Ao longo do caminho, como não podia deixar de ser, Easy encontra uma série de personagens coloridas e envereda por uma coleção de situações insólitas. A certa altura ele até desce um rio traiçoeiro montado em cima do caixão flutuante e esse nem é o mais estranho percalço que se manifesta na sua odisseia. Enfim, esta é a clássica viagem do herói, subvertida pelo protagonista deliberadamente anti-heróico com que Magnani agracia os seus fiéis espectadores. Esta é, afinal, uma comédia negra, por muito que ocasionalmente possa parecer um road movie aventuroso mesclado com um sério estudo de personagem.

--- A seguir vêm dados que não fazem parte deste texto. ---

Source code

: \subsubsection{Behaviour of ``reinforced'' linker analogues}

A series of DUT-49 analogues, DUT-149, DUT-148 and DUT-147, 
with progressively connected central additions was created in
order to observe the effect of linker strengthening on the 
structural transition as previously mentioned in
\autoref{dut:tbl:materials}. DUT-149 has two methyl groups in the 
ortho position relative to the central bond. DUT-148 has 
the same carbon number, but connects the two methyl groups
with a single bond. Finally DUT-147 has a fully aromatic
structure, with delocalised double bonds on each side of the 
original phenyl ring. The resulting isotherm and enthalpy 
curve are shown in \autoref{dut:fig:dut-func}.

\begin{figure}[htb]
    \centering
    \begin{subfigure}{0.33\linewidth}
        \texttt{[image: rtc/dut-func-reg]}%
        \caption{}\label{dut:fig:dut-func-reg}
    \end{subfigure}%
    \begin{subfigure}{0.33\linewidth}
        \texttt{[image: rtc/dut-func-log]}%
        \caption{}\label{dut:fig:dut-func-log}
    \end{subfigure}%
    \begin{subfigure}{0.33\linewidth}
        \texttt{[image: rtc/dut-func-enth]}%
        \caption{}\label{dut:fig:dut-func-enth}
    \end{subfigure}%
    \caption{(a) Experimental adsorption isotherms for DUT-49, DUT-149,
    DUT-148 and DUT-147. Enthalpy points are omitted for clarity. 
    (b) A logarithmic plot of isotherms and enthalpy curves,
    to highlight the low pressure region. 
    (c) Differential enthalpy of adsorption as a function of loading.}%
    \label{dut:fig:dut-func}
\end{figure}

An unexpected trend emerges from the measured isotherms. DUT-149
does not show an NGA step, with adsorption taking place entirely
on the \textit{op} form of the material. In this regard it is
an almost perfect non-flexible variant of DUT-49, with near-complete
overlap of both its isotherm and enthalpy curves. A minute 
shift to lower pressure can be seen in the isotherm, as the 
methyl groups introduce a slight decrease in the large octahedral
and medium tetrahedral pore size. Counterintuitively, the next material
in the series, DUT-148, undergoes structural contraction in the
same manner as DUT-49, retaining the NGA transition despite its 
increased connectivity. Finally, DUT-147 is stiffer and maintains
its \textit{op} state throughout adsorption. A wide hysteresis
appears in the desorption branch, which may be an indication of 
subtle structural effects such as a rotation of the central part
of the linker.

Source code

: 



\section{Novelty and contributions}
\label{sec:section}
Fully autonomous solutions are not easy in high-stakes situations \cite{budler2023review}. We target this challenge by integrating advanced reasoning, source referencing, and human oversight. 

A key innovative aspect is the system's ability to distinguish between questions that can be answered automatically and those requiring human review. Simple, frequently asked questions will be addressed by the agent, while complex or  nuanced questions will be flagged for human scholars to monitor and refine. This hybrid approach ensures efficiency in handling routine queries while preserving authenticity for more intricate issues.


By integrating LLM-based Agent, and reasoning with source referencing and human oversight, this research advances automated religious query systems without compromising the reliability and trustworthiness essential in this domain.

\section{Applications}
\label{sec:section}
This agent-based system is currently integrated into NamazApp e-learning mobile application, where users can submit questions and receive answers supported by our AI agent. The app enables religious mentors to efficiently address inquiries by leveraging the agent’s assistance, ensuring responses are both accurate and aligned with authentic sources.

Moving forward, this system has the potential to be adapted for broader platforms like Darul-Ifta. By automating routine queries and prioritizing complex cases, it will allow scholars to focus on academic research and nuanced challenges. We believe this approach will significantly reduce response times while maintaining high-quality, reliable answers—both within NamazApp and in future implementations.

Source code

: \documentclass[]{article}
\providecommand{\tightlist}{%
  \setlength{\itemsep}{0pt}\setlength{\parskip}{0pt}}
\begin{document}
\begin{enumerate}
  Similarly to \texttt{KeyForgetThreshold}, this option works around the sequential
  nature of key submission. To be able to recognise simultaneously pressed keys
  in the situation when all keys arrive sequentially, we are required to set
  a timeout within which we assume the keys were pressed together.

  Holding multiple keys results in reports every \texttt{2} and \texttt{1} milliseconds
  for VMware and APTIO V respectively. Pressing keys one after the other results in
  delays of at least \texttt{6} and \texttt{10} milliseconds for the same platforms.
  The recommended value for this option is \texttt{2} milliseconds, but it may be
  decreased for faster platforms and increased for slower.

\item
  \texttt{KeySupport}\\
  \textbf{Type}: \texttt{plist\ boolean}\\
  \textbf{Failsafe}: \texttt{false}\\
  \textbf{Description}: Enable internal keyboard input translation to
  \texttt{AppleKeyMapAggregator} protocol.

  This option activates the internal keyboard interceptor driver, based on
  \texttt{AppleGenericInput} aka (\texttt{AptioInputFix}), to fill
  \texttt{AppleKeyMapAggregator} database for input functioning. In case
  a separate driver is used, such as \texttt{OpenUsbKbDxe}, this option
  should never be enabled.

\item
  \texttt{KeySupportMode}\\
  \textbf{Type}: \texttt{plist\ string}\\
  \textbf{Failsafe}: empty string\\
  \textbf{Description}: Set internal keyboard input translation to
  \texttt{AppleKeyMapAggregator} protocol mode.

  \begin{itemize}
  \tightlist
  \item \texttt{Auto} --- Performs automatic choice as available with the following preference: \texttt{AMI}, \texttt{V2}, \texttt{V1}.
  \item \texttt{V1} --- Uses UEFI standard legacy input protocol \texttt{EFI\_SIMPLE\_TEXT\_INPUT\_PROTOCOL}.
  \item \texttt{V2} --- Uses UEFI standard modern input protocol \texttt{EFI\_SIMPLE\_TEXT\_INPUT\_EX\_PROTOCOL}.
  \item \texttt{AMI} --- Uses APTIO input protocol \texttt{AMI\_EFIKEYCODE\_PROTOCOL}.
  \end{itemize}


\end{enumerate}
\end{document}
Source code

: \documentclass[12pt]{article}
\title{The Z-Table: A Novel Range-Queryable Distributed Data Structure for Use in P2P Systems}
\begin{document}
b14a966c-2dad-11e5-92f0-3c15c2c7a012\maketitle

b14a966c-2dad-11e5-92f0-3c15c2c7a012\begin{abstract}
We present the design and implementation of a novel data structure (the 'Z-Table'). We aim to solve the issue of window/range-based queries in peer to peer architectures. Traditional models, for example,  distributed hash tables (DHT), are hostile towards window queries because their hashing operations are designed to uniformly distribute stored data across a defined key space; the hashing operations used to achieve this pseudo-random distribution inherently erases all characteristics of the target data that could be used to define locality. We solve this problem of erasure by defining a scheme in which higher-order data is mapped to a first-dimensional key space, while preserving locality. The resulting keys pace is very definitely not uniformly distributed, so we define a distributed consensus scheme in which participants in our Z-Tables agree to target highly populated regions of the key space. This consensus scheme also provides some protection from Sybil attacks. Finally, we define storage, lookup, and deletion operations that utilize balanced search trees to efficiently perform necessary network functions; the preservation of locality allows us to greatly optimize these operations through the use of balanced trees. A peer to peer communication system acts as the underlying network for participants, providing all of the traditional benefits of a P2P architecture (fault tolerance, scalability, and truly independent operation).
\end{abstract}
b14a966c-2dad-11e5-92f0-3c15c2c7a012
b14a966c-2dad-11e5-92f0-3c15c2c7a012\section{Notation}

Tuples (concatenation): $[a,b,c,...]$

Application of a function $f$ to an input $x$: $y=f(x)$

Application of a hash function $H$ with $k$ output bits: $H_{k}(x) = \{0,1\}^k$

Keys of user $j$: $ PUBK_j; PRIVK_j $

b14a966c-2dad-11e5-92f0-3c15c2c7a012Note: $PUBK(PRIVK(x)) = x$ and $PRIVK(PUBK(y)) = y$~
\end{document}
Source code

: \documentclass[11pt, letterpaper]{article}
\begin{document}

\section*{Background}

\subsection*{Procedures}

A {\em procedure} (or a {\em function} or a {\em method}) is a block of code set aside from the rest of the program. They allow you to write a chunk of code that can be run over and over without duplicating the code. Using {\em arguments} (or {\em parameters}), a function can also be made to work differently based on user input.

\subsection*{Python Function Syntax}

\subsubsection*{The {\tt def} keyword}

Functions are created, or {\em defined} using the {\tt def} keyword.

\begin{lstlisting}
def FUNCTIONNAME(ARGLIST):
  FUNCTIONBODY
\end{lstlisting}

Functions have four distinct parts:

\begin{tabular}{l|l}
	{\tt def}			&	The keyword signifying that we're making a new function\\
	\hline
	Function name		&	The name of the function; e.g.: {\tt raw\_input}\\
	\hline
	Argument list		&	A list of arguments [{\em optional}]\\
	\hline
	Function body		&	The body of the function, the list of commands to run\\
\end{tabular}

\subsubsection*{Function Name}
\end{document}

Não que “Easy” não se inclua também nesses subgéneros e categorizações, mas é o impulso cómico que marca toda a construção do filme. Ou melhor, é a modulação de um estilo cómico, lentamente resvalando para algo mais sério e melancólico que orienta a formalidade de “Easy”, que é uma fabulosa montra para os talentos de Magnani enquanto construtor de imagens e ritmos cómicos. O seu uso de composições rigidamente simétricas e montagem que salienta as reações secas das personagens é de particular destaque. Não há melhor exemplo disso que a refeição familiar e a discussão passivo-agressiva acerca do bolo de aniversário de Nico.

No entanto, quando a viagem de Easy mais se emaranha pelas terras ucranianas, mais o estilo do filme se vai alterando. As composições simétricas persistem e a sua rigidez contrastada com as paisagens deprimentes e cinzentas desse país da Europa de Leste são, de algum modo, ainda mais soturnamente cómicas que as imagens de Itália. Mas nessa miséria risonha aparecem também sugestões de grandiosidade e fantasia, como se, na sua odisseia, Easy se estivesse a afastar da realidade e na direção de uma dimensão mais fantástica. Uma cantina industrial, por exemplo, é banhada numa luz âmbar e filmada em composições que exacerbam as suas dimensões monumentais, dando a impressão de que Easy de repente se encontra em alguma caverna ancestral onde o pesadelo e o sonho se podem tornar palpáveis. Conjugando-se esta componente fantasmagórica com a forma como o filme vai definindo a personagem do morto ao mesmo tempo que define a redenção de Easy, resulta num filme que parece quase assombrado por aparições espectrais invisíveis.

easy critica festa do cinema italiano
“(…)um filme que parece quase assombrado por aparições espectrais invisíveis.”

Por muito humilde e simples que a história de “Easy” possa ser, o facto é que a inteligência formalista de Mangani nunca seria suficiente para dar valor ao filme ou tornar o seu jogo tonal em algo coerente. Esse desafio cai sobre os ombros de Nicola Nocella, um comediante italiano que aqui demonstra não só os seus dotes como herói tragicómico como a sua capacidade para construir um delicado arco de personagem. Os outros intérpretes do filme não lhe ficam muito atrás, mas há algo de magnético na expressão cabisbaixa de Nocella, na sua postura resignada e constante ar de depressão personificada. No seu trabalho, a viagem de Easy torna-se numa realidade tão comovente como cómica e não nos referimos à sua aventura com o caixão, mas sim à sua redenção pessoal e luta interior contra os seus próprios impulsos mais malignos e venenosa apatia.

 

Easy, em análise
easy critica festa do cinema italiano

Movie title: Easy

Date published: 12 de April de 2018

Director(s): Andrea Magnani

Actor(s): Nicola Nocella, Libero De Rienzo, Barbara Bouchet, Ostap Stupka, Veronika Shostak, Katheryna Kosenko

Genre: Comédia, 2017, 91 min

  • Cláudio Alves - 70
70

CONCLUSÃO

“Easy” é uma odisseia europeia com um herói muito improvável que, não obstante os seus problemas psicológicos, é forçado a acordar para a vida de modo a honrar o legado de um homem morto que nunca conheceu em vida.

O MELHOR:
A prestação de Nicola Nocella.

O PIOR: O filme é bastante repetitivo em termos estruturais e, por muito brilhante que seja a sua construção da personagem que é Easy, a apatia do herói acaba por resultar num filme inicialmente seco e sem grande energia.